TONY PULIS thinks Middlesbrough’s failure to win half of their home games this season has not been helped by summer frustration in the transfer market when Adama Traore was not replaced.

The Spanish winger was a key part of Pulis’ game plan in his first six months after taking over from Garry Monk a year ago, but he completed an £18m move to Wolves during the last window.

Despite admitting Boro tried unsuccessfully to sign Tammy Abrahams and Yannick Bolasie, who both moved to Aston Villa instead, Pulis has never really had the options with speed to call on that he would have liked.

Now the Boro boss has suggested that those issues have been part of his side’s problems at the Riverside Stadium in recent months, as they head into today’s visit of Blackburn with just one win from their last six in front of the Teesside faithful.

Pulis said: “There’s a reason for that and that’s that teams sit in. That’s when you need a little more pace, more creativity in the final third. We have lost that a little with Adama going. If you look at when I came here last year, we played him all the time.

“Adama gave us that threat and it worried teams. I don’t think we have that electric pace, someone we can give it to. We have to get on with it, we were in the market, it’s not as if we were a club that hasn’t tried. We have tried.

“If I was stood here now saying ‘we didn’t do this, we didn’t do that’, then yes you can have a moan and a groan but we were in for Bolasie, we were in for Abrahams. We were in for quite a few others.

“It just didn’t happen, they preferred to go elsewhere. More so for where the clubs were based than anything else, which is what you have to accept. That’s part and parcel of being in this area.”

Pulis will go into the January window looking to make amends and finally recruit the options he felt was necessary in the summer.
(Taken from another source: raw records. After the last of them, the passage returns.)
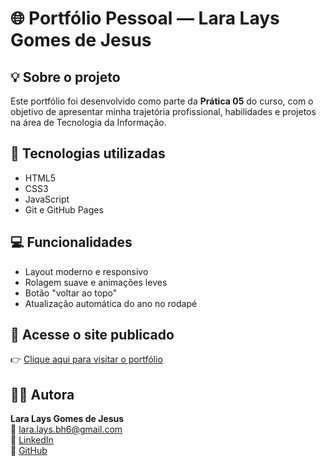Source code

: # 🌐 Portfólio Pessoal — Lara Lays Gomes de Jesus

## 💡 Sobre o projeto
Este portfólio foi desenvolvido como parte da **Prática 05** do curso, com o objetivo de apresentar minha trajetória profissional, habilidades e projetos na área de Tecnologia da Informação.

## 🚀 Tecnologias utilizadas
- HTML5  
- CSS3  
- JavaScript  
- Git e GitHub Pages  

## 💻 Funcionalidades
- Layout moderno e responsivo  
- Rolagem suave e animações leves  
- Botão "voltar ao topo"  
- Atualização automática do ano no rodapé  

## 🌈 Acesse o site publicado
👉 [Clique aqui para visitar o portfólio](https://lalagomes.github.io/Portifolio/)

## 👩‍💻 Autora
**Lara Lays Gomes de Jesus**  
📧 [lara.lays.bh6@gmail.com](mailto:lara.lays.bh6@gmail.com)  
💼 [LinkedIn](https://www.linkedin.com/in/lara-lays-gomes)  
🐙 [GitHub](https://github.com/LalaGomes)
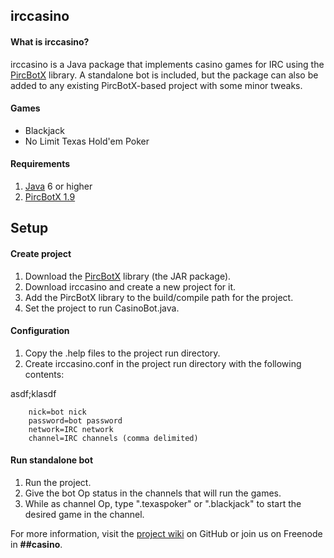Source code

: irccasino
---------

#### What is irccasino? ####
irccasino is a Java package that implements casino games for IRC using the [PircBotX][1] library. A standalone bot is included, but the package can also be added to any existing PircBotX-based project with some minor tweaks.

#### Games ####
* Blackjack
* No Limit Texas Hold'em Poker

#### Requirements ####
1. [Java][2] 6 or higher
2. [PircBotX 1.9][3]

Setup
-----

#### Create project ####
1. Download the [PircBotX][3] library (the JAR package). 
2. Download irccasino and create a new project for it.
3. Add the PircBotX library to the build/compile path for the project.
4. Set the project to run CasinoBot.java.

#### Configuration ####
1.  Copy the .help files to the project run directory.
2.  Create irccasino.conf in the project run directory with the following contents:  

asdf;klasdf


		nick=bot nick
		password=bot password
		network=IRC network
		channel=IRC channels (comma delimited)

#### Run standalone bot ####
1. Run the project.
2. Give the bot Op status in the channels that will run the games.
3. While as channel Op, type ".texaspoker" or ".blackjack" to start the desired game in the channel.

For more information, visit the [project wiki][4] on GitHub or join us on Freenode in **##casino**.

[1]: http://code.google.com/p/pircbotx/ "PircBotX"
[2]: http://www.oracle.com/technetwork/java/javase/downloads/index.html "Java SE"
[3]: http://repo1.maven.org/maven2/org/pircbotx/pircbotx/1.9/pircbotx-1.9.jar "pircbotx-1.9"
[4]: https://github.com/brrr2/irccasino/wiki "Wiki"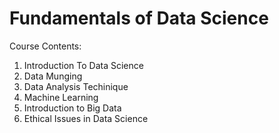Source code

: # Fundamentals of Data Science

Course Contents:
1. Introduction To Data Science
2. Data Munging
3. Data Analysis Techinique
4. Machine Learning
5. Introduction to Big Data
6. Ethical Issues in Data Science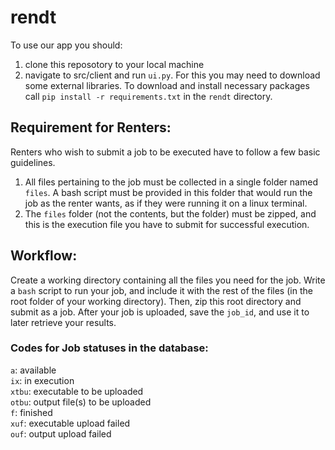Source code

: # rendt

To use our app you should:
1. clone this reposotory to your local machine
2. navigate to src/client and run `ui.py`. For this you may need to download some external libraries. To download and install necessary packages call `pip install -r requirements.txt` in the `rendt` directory.

## Requirement for Renters:
Renters who wish to submit a job to be executed have to follow a few basic guidelines.
1. All files pertaining to the job must be collected in a single folder named `files`. A bash script must be provided in this folder that would run the job as the renter wants, as if they were running it on a linux terminal.
2. The `files` folder (not the contents, but the folder) must be zipped, and this is the execution file you have to submit for successful execution.

## Workflow:
Create a working directory containing all the files you need for the job. Write a `bash` script to run your job, and include it with the rest of the files (in the root folder of your working directory). Then, zip this root directory and submit as a job. After your job is uploaded, save the `job_id`, and use it to later retrieve your results.

### Codes for Job statuses in the database:
`a`: available  
`ix`: in execution  
`xtbu`: executable to be uploaded  
`otbu`: output file(s) to be uploaded  
`f`: finished  
`xuf`: executable upload failed  
`ouf`: output upload failed  
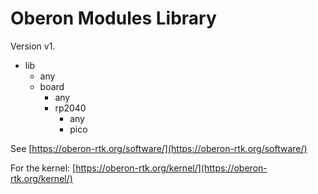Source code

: # Oberon Modules Library

Version v1.

+ lib
  + any
  + board
    + any
    + rp2040
      + any
      + pico

See [https://oberon-rtk.org/software/](https://oberon-rtk.org/software/)

For the kernel: [https://oberon-rtk.org/kernel/](https://oberon-rtk.org/kernel/)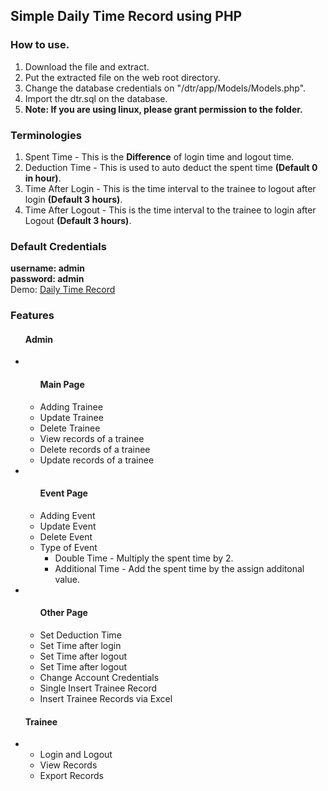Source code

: <h2>Simple Daily Time Record using PHP </h2>

<h3>How to use. </h3>
<ol>
  <li>Download the file and extract.</li>
  <li>Put the extracted file on the web root directory.</li>
  <li>Change the database credentials on "/dtr/app/Models/Models.php".</li>
  <li>Import the dtr.sql on the database.</li>
  <li><strong>Note: If you are using linux, please grant permission to the folder.</strong></li>
</ol>

<h3> Terminologies </h3>
<ol>
  <li>Spent Time - This is the <strong>Difference</strong> of login time and logout time.</li>
  <li>Deduction Time - This is used to auto deduct the spent time <strong>(Default 0 in hour)</strong>.</li>
  <li>Time After Login - This is the time interval to the trainee to logout after login <strong>(Default 3 hours)</strong>.</li>
  <li>Time After Logout - This is the time interval to the trainee to login after Logout <strong>(Default 3 hours)</strong>.</li>
</ol>

<h3> Default Credentials </h3>
<div><strong>username: admin</strong></div>
<div><strong>password: admin</strong></div>
<div<strong>Demo: <a  target=”_blank”  href="https://daily-time-record.000webhostapp.com/"> Daily Time Record</a></strong></div>
<h3>Features</h3>
<ul>
  <h4>Admin</h4>
  <li>
    <ul> 
      <h4>Main Page</h4>
      <li>Adding Trainee</li>
      <li>Update Trainee</li>
      <li>Delete Trainee</li>
      <li>View records of a trainee</li>
      <li>Delete records of a trainee</li>
      <li>Update records of a trainee</li>
    </ul>
  </li>
  <li>
    <ul> 
      <h4>Event Page</h4>
      <li>Adding Event</li>
      <li>Update Event</li>
      <li>Delete Event</li>
      <li>Type of Event
        <ul>
          <li>Double Time - Multiply the spent time by 2.</li>
          <li>Additional Time - Add the spent time by the assign additonal value.</li>
        </ul>
      </li>
    </ul>
  </li>
  <li>
    <ul> 
      <h4>Other Page</h4>
      <li>Set Deduction Time</li> 
      <li>Set Time after login</li>
      <li>Set Time after logout</li>
      <li>Set Time after logout</li>
      <li>Change Account Credentials</li>
      <li>Single Insert Trainee Record</li>
      <li>Insert Trainee Records via Excel</li>
    </ul>
  </li>
</ul>
<ul>
  <h4>Trainee</h4>
    <li>
      <ul>
        <li>Login and Logout</li>
        <li>View Records</li>
        <li>Export Records</li>
      </ul>
    </li>
</ul>

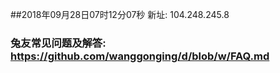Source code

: ##2018年09月28日07时12分07秒 新址: 104.248.245.8
### 兔友常见问题及解答: https://github.com/wanggonging/d/blob/w/FAQ.md
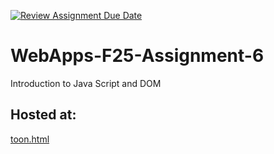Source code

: [![Review Assignment Due Date](https://classroom.github.com/assets/deadline-readme-button-22041afd0340ce965d47ae6ef1cefeee28c7c493a6346c4f15d667ab976d596c.svg)](https://classroom.github.com/a/PB7YxHhc)
# WebApps-F25-Assignment-6
Introduction to Java Script and DOM

## Hosted at:
[toon.html](https://44-563-webapps-f25.github.io/webapps-f25-assignment6-V-chetan-kumar/toon.html)
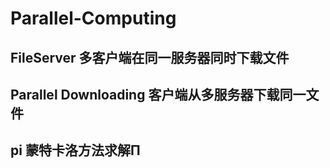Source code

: # Parallel-Computing
## FileServer 多客户端在同一服务器同时下载文件
## Parallel Downloading 客户端从多服务器下载同一文件
## pi 蒙特卡洛方法求解Π
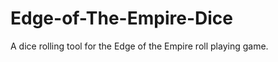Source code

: Edge-of-The-Empire-Dice
=======================

A dice rolling tool for the Edge of the Empire roll playing game.
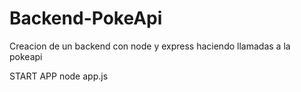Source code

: # Backend-PokeApi
Creacion de un backend con node y express haciendo llamadas a la pokeapi


START APP
node app.js
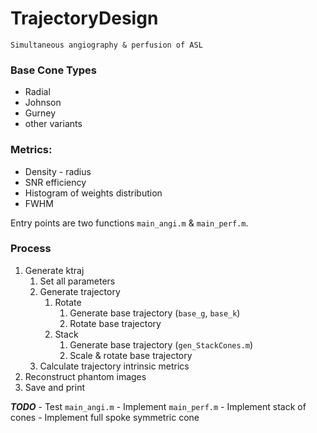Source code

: # TrajectoryDesign

`Simultaneous angiography & perfusion of ASL`

### Base Cone Types

- Radial
- Johnson
- Gurney
- other variants

### Metrics:

- Density - radius
- SNR efficiency
- Histogram of weights distribution
- FWHM


Entry points are two functions `main_angi.m` & `main_perf.m`.

### Process

1. Generate ktraj
    1. Set all parameters
    2. Generate trajectory
        1. Rotate
            1. Generate base trajectory (`base_g`, `base_k`)
            2. Rotate base trajectory
        2. Stack
            1. Generate base trajectory (`gen_StackCones.m`)
            2. Scale & rotate base trajectory
    4. Calculate trajectory intrinsic metrics
2. Reconstruct phantom images
3. Save and print

***TODO***
    - Test `main_angi.m`
    - Implement `main_perf.m`
    - Implement stack of cones
    - Implement full spoke symmetric cone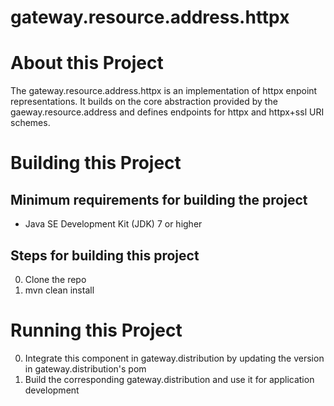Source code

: # gateway.resource.address.httpx

# About this Project

The gateway.resource.address.httpx is an implementation of httpx enpoint representations. It builds on the core abstraction provided by the gaeway.resource.address and defines endpoints for httpx and httpx+ssl URI schemes.

# Building this Project

## Minimum requirements for building the project
* Java SE Development Kit (JDK) 7 or higher

## Steps for building this project
0. Clone the repo
0. mvn clean install

# Running this Project

0. Integrate this component in gateway.distribution by updating the version in gateway.distribution's pom
0. Build the corresponding gateway.distribution and use it for application development
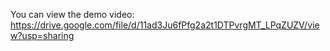 You can view the demo video:
https://drive.google.com/file/d/11ad3Ju6fPfg2a2t1DTPvrgMT_LPqZUZV/view?usp=sharing
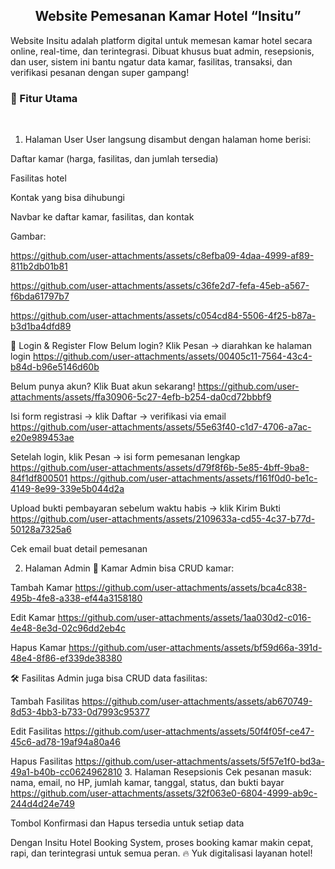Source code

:<h2 align="center">Website Pemesanan Kamar Hotel “Insitu”</h2>
Website Insitu adalah platform digital untuk memesan kamar hotel secara online, real-time, dan terintegrasi. Dibuat khusus buat admin, resepsionis, dan user, sistem ini bantu ngatur data kamar, fasilitas, transaksi, dan verifikasi pesanan dengan super gampang!
<br><h3>🌟 Fitur Utama</h3><br>

1. Halaman User
User langsung disambut dengan halaman home berisi:

Daftar kamar (harga, fasilitas, dan jumlah tersedia)

Fasilitas hotel

Kontak yang bisa dihubungi

Navbar ke daftar kamar, fasilitas, dan kontak

Gambar:

https://github.com/user-attachments/assets/c8efba09-4daa-4999-af89-811b2db01b81

https://github.com/user-attachments/assets/c36fe2d7-fefa-45eb-a567-f6bda61797b7

https://github.com/user-attachments/assets/c054cd84-5506-4f25-b87a-b3d1ba4dfd89

🔐 Login & Register Flow
Belum login? Klik Pesan → diarahkan ke halaman login
https://github.com/user-attachments/assets/00405c11-7564-43c4-b84d-b96e5146d60b

Belum punya akun? Klik Buat akun sekarang!
https://github.com/user-attachments/assets/ffa30906-5c27-4efb-b254-da0cd72bbbf9

Isi form registrasi → klik Daftar → verifikasi via email
https://github.com/user-attachments/assets/55e63f40-c1d7-4706-a7ac-e20e989453ae

Setelah login, klik Pesan → isi form pemesanan lengkap
https://github.com/user-attachments/assets/d79f8f6b-5e85-4bff-9ba8-84f1df800501
https://github.com/user-attachments/assets/f161f0d0-be1c-4149-8e99-339e5b044d2a

Upload bukti pembayaran sebelum waktu habis → klik Kirim Bukti
https://github.com/user-attachments/assets/2109633a-cd55-4c37-b77d-50128a7325a6

Cek email buat detail pemesanan

2. Halaman Admin
👑 Kamar
Admin bisa CRUD kamar:

Tambah Kamar
https://github.com/user-attachments/assets/bca4c838-495b-4fe8-a338-ef44a3158180

Edit Kamar
https://github.com/user-attachments/assets/1aa030d2-c016-4e48-8e3d-02c96dd2eb4c

Hapus Kamar
https://github.com/user-attachments/assets/bf59d66a-391d-48e4-8f86-ef339de38380

🛠️ Fasilitas
Admin juga bisa CRUD data fasilitas:

Tambah Fasilitas
https://github.com/user-attachments/assets/ab670749-8d53-4bb3-b733-0d7993c95377

Edit Fasilitas
https://github.com/user-attachments/assets/50f4f05f-ce47-45c6-ad78-19af94a80a46

Hapus Fasilitas
https://github.com/user-attachments/assets/5f57e1f0-bd3a-49a1-b40b-cc0624962810
3. Halaman Resepsionis
Cek pesanan masuk: nama, email, no HP, jumlah kamar, tanggal, status, dan bukti bayar
https://github.com/user-attachments/assets/32f063e0-6804-4999-ab9c-244d4d24e749

Tombol Konfirmasi dan Hapus tersedia untuk setiap data

Dengan Insitu Hotel Booking System, proses booking kamar makin cepat, rapi, dan terintegrasi untuk semua peran. 🔥
Yuk digitalisasi layanan hotel!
He still insists he will not lower his sights too far. He didn’t want to predict how many will join or leave.

He said: “We are one of a lot of clubs at this level that are looking for the ones that can make a difference. We’ve got to be lucky. We’ve got to be a little bit clever but we’ve got to be lucky as well.

“We suck and see. It is finding out what is out there first, what deals people will do. Then I think we suck and see to see where we can go.

“How can you tell how big January will be (in terms of outs and ins)? I tell you this now, there will be nobody leaving this football club unless we can bring people in, no chance.

“We haven’t had any interest in anyone whatsoever and, like is say, even if we do, I will do what is in the best interests of this football club.”

When the players were off on Wednesday, Pulis headed to London for meetings to discuss possible transfer deals.

“I spent most of the day talking to people about different things. It’s difficult because for what we want and what we need it’s only a small market,” he said.

“And we want good character as well, that’s always very, very important to me, people have got the right characteristics, they want to play for this football club, not just coming for other things. They are coming here to win football games and do their best.”

Two players who could move on are Martin Braithwaite and Britt Assombalonga, if the right offers are made. Neither have really grasped the opportunity to impress Pulis over the long term, just in fits and starts.

Pulis said: “As with every player you hope they get their heads down and they work hard and they perform, they do what they are paid for and they perform.

“If, buts and maybes. You can’t hide the fact that the club spent a lot of money on a few players at this football club to come and score goals and the top end of the pitch, if you look at it on paper, there’s some top names there and that’s what you want and that’s what we need, we need goalscorers but it’s all right saying and looking at things, people have got to go out and do it.”